# How to play a DVD of a different region without changing the RC?



## NucleusKore (Apr 5, 2008)

If you get Video DVDs of a different regions, you will be prompted to change the region on your DVD drive each time. After five changes, the drive gets locked on to the last region. 

This can be bypassed WITHOUT flashing the ROM of the DVD drive, by using VLC player.

Open VLC Player.
Pop in the DVD, if prompted to change the region don't do it.
In VLC player click on File->Open Disc and wait 

It may take a minute but it WILL OPEN and play smoothly without you having to change the region code. If you get a black screen instead of video, with the DVD in the drive, close and reopen VLC player and try playing again.


----------



## hsr (Apr 6, 2008)

no need for all these. just pop the dvd in your drive, copy all files and just open it. or just make an image via alcohol and mount, you can change the region code of th Vdrive of alcohol unlimited times. if you don't even wanna do this, get a dvd player from your neighbour or any one, plug it in and watch the movie....


----------



## NucleusKore (Apr 6, 2008)

You are sadly mistaken



hari_sanker_r said:


> no need for all these. just pop the dvd in your drive, copy all files and just open it.

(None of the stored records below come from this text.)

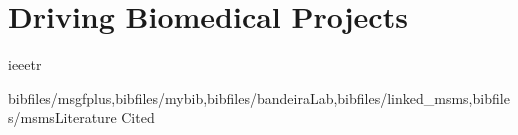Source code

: \section{Driving Biomedical Projects}



%
%
{ieeetr}

%
%
{bibfiles/msgfplus,bibfiles/mybib,bibfiles/bandeiraLab,bibfiles/linked_msms,bibfiles/msms}{Literature Cited}


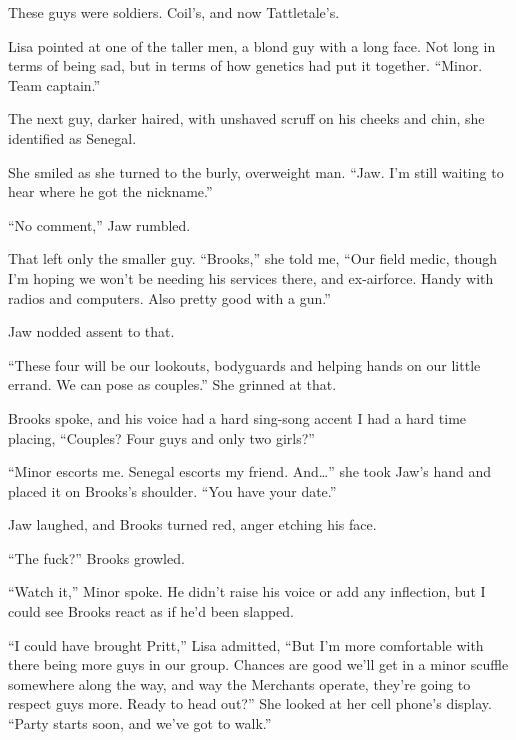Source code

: These guys were soldiers.  Coil's, and now Tattletale's.



Lisa pointed at one of the taller men, a blond guy with a long face.  Not long in terms of being sad, but in terms of how genetics had put it together.  ``Minor.  Team captain.''



The next guy, darker haired, with unshaved scruff on his cheeks and chin, she identified as Senegal.



She smiled as she turned to the burly, overweight man.  ``Jaw.  I'm still waiting to hear where he got the nickname.''



``No comment,'' Jaw rumbled.



That left only the smaller guy.  ``Brooks,'' she told me, ``Our field medic, though I'm hoping we won't be needing his services there, and ex-airforce.  Handy with radios and computers.  Also pretty good with a gun.''



Jaw nodded assent to that.



``These four will be our lookouts, bodyguards and helping hands on our little errand.  We can pose as couples.''  She grinned at that.



Brooks spoke, and his voice had a hard sing-song accent I had a hard time placing, ``Couples?  Four guys and only two girls?''



``Minor escorts me.  Senegal escorts my friend.  And\ldots'' she took Jaw's hand and placed it on Brooks's shoulder.  ``You have your date.''



Jaw laughed, and Brooks turned red, anger etching his face.



``The fuck?'' Brooks growled.



``Watch it,'' Minor spoke.  He didn't raise his voice or add any inflection, but I could see Brooks react as if he'd been slapped.



``I could have brought Pritt,'' Lisa admitted, ``But I'm more comfortable with there being more guys in our group.  Chances are good we'll get in a minor scuffle somewhere along the way, and way the Merchants operate, they're going to respect guys more.  Ready to head out?''  She looked at her cell phone's display.  ``Party starts soon, and we've got to walk.''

If the DVD is encrypted you cannot do that.



hari_sanker_r said:


> or just make an image via alcohol and mount, you can change the region code of th Vdrive of alcohol unlimited times.



Alcohol 120% is SHAREWARE



hari_sanker_r said:


> if you don't even wanna do this, get a dvd player from your neighbour or any one, plug it in and watch the movie



And spoil his DVD player by changing the region code 5 times, even standalone DVD players have the same protection, unless they're region free.



hari_sanker_r said:


> ... this thread doesn't mean anything...

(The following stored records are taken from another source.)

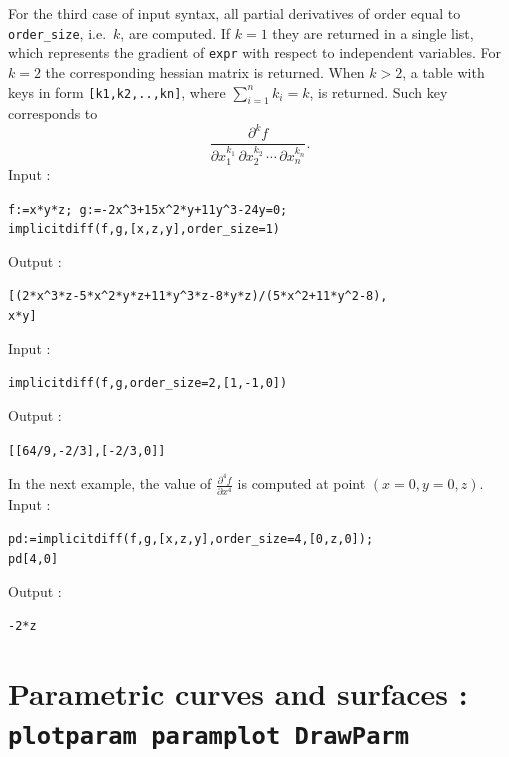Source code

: \documentclass[a4paper,11pt]{book}
\begin{document}
For the third case of input syntax, all partial derivatives of order equal to {\tt order\_size}, i.e.~$ k $, are computed. If $ k=1 $ they are returned in a single list, which represents the gradient of {\tt expr} with respect to independent variables. For $ k=2 $ the corresponding hessian matrix is returned. When $ k>2 $, a table with keys in form {\tt [k1,k2,..,kn]}, where $ \sum_{i=1}^nk_i=k $, is returned. Such key corresponds to \[ \frac{\partial^k f}{\partial x_1^{k_1}\,\partial x_2^{k_2}\,\cdots\,\partial x_n^{k_n}}. \]
Input :
\begin{center}
{\tt f:=x*y*z; g:=-2x\verb|^|3+15x\verb|^|2*y+11y\verb|^|3-24y=0;}\\
{\tt implicitdiff(f,g,[x,z,y],order\_size=1)}
\end{center}
Output :
\begin{center}
{\tt [(2*x\verb|^|3*z-5*x\verb|^|2*y*z+11*y\verb|^|3*z-8*y*z)/(5*x\verb|^|2+11*y\verb|^|2-8),}\\
{\tt x*y]}
\end{center}
Input :
\begin{center}
{\tt implicitdiff(f,g,order\_size=2,[1,-1,0])}
\end{center}
Output :
\begin{center}
{\tt [[64/9,-2/3],[-2/3,0]]}
\end{center}
In the next example, the value of $ \frac{\partial^4 f}{\partial x^4} $ is computed at point $ (x=0,y=0,z) $.\\
Input :
\begin{center}
{\tt pd:=implicitdiff(f,g,[x,z,y],order\_size=4,[0,z,0]);}\\
{\tt pd[4,0]}
\end{center}
Output :
\begin{center}
{\tt -2*z}
\end{center}


\section{Parametric curves and surfaces : {\tt plotparam paramplot DrawParm}}
\end{document}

Yes you are an intelligent man, it's of no use for clever people like you.


----------



## Abhishek Dwivedi (Apr 6, 2008)

very true NuclesKore


----------



## dOm1naTOr (Apr 6, 2008)

I once used a freeware tool named "DVD region free" and it runs in bg, nd the drive wont show any region related errors.


----------



## gxsaurav (Apr 6, 2008)

DVD region free works fine here too, although I only have the original DVD of lord of the rings


----------



## hsr (Apr 7, 2008)

dOm1naTOr said:


> I once used a freeware tool named "DVD region free" and it runs in bg, nd the drive wont show any region related errors.



Yup it's also working.. wid me.
@N.kore, i ain't an intelligent man, just a minor geek. pls change topic to ripping encrypted dvds and you said cannot copy it, becoz you popped into dvd rw! try in a dvd rom. i hav a total 3 drives, dvd rom rw and cd rw !  use application identifier(or similar tools {i don't hav a source}) to find which protection, then copy it(for a rw) .


----------



## koolbluez (Apr 7, 2008)

I was using AnyDVD though.


----------